Был момент в жизни, когда я решил круто переменить профессию. Переменить профессию! Да представляете ли вы, что это значит? Это — переменить место работы, переменить строй жизни, переменить шкалу ценностей, переменить круг друзей и знакомых, изменить судьбу. Изменить все… Я торжественно поведал о решении близким людям, людям более далеким и вовсе безразличным — и поразился. Голоса и глаза других ясно сказали: «Ну что ж, старик, дерзай. Посмотрим. Поддержим. Вытащим, в случае чего».
Как — посмотрим? Как — поддержим? Как это — вытащим? Я так сильно изменился, изменился мир для меня, и что же — ничего не произошло? Не замерли толпы, не раскололось небо, не задрожали поющие трубы, не пробудили холодную ночь пустыни тревожным рыком лысеющие львы, даже бумажка не слетела со стола, поколебленная ветерком вечности? Воздействуем ли мы на мир вообще? Изменяют ли мир незаметные единицы, не отмеченные печатью гения и сопутствующими ей страданиями и славой? Ужели забыты навсегда и уже ничто не способно вернуть их имя миру? Влияют ли на грядущее брошенное тобой слово, твое имя, твой поступок, восстанут ли твои неповторимо случайные черты в портрете потомка? Как далеко проникли в поры вещей, изощренную фабулу явлений и тонкую структуру соотношений мягкие путы детерминизма?
Эти и подобные вопросы мучительно и напрасно утомляли мой возбужденный мозг, пока я не решил обратиться к вопросам, дотоле расплывчатым и неясным, а ныне властно восстающим в сознании и требующим внимания, к изучению людей и их судеб, к поискам незримых законов и связей, приводящих к возвышению одних и забвению других. Проблема биографии как проблема научная — вот что взволновало меня, как может взволновать любовь, как слепит тревога, мучит не родившаяся еще мысль. Возможна ли теория биографии? Возможно ли рациональное постижение столь нерационального сущего? Как можно забыть о непостижимости музыки, красок, слов, поступков, составляющих гармонию Судьбы? Не будет ли поэтическое постижение жизни более возвышенным и точным, не окрасятся ли дотоле туманные горизонты, не запоют ли в унисон души Героя и Читателя, когда лейтмотив Судьбы обретет нетронутые ранее обертоны? Так приходит мысль не просто о познании судьбы, но ее художественном постижении, способствующем научному анализу.
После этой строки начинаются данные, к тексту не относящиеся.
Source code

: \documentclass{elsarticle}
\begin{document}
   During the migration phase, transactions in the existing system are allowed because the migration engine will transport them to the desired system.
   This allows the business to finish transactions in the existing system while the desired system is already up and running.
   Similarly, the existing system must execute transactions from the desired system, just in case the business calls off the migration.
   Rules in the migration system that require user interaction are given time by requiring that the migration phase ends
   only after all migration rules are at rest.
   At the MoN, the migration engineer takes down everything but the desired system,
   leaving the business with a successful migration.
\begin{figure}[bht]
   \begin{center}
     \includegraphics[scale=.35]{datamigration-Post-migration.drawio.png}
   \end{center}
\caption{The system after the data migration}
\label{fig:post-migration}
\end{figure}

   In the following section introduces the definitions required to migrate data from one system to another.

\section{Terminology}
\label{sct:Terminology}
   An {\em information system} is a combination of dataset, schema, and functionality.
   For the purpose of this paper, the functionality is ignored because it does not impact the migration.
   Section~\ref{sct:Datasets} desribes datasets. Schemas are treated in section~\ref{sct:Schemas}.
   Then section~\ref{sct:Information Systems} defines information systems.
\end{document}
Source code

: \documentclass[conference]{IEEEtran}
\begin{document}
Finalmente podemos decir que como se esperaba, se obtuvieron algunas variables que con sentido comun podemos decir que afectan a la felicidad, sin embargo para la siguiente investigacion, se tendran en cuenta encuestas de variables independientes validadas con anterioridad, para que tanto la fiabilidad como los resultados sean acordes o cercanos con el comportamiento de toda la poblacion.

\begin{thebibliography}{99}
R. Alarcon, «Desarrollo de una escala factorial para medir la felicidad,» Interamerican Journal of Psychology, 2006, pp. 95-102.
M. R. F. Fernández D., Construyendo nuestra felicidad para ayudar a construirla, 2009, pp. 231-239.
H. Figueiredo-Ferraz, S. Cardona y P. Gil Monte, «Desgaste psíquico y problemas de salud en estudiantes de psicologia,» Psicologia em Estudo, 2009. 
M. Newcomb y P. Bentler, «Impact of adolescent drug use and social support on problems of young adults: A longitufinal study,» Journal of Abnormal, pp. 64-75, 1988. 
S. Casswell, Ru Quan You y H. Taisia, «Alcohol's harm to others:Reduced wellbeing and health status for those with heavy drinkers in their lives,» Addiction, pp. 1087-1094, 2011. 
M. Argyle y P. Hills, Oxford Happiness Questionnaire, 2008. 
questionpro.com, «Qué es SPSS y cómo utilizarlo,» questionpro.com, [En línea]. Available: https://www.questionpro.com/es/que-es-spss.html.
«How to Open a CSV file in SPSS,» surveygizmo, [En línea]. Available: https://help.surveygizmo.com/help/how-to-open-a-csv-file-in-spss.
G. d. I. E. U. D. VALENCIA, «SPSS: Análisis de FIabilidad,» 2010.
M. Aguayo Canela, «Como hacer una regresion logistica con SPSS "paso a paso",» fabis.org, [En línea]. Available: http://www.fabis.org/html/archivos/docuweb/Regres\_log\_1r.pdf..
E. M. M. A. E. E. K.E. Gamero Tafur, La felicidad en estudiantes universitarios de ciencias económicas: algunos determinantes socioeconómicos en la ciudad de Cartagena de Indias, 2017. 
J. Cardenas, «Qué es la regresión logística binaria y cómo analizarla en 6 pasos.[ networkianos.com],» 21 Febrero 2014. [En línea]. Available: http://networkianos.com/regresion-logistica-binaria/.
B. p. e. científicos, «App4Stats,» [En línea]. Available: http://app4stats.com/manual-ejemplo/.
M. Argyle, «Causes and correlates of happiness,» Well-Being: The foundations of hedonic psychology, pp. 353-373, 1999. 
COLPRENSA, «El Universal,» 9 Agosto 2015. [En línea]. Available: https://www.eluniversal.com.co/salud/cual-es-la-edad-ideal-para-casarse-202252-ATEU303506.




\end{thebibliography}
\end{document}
Теоретики научной биографии уже довольно давно научились уверенно отыскивать на ладони каждого ученого три линии. Линию логики науки. Линию научного сообщества. Линию самого ученого. Лишь сплетаясь, эти линии дают линию Судьбы.
Мысль о влиянии других судеб на судьбу героя не может оставить равнодушным, ибо вызывает к жизни сонмы новых действующих лиц, казалось уже навсегда померкших в ослепительном сиянии гения, и я, осмелев, написал даже научную статью, где в полемическом задоре доказывал, что лишь счастливое окружение, сложившееся вокруг одного из молодых талантов, стайкой выпущенных из Кембриджского университета где-то в середине прошлого столетия, позволило ему стать Гением с большой буквы.
Речь шла о Джеймсе Клерке Максвелле, одном из величайших физиков на земле, равном Галилею и Ньютону и вместе с ними построившем храм классической физики — ведь издавна повелось, что самые прекрасные храмы строятся веками! Максвелл дал миру «уравнения Максвелла», в нескольких строчках которых заключены все электрические, магнитные и оптические явления, заключены радио, телевидение, связь, вся электронная техника современности.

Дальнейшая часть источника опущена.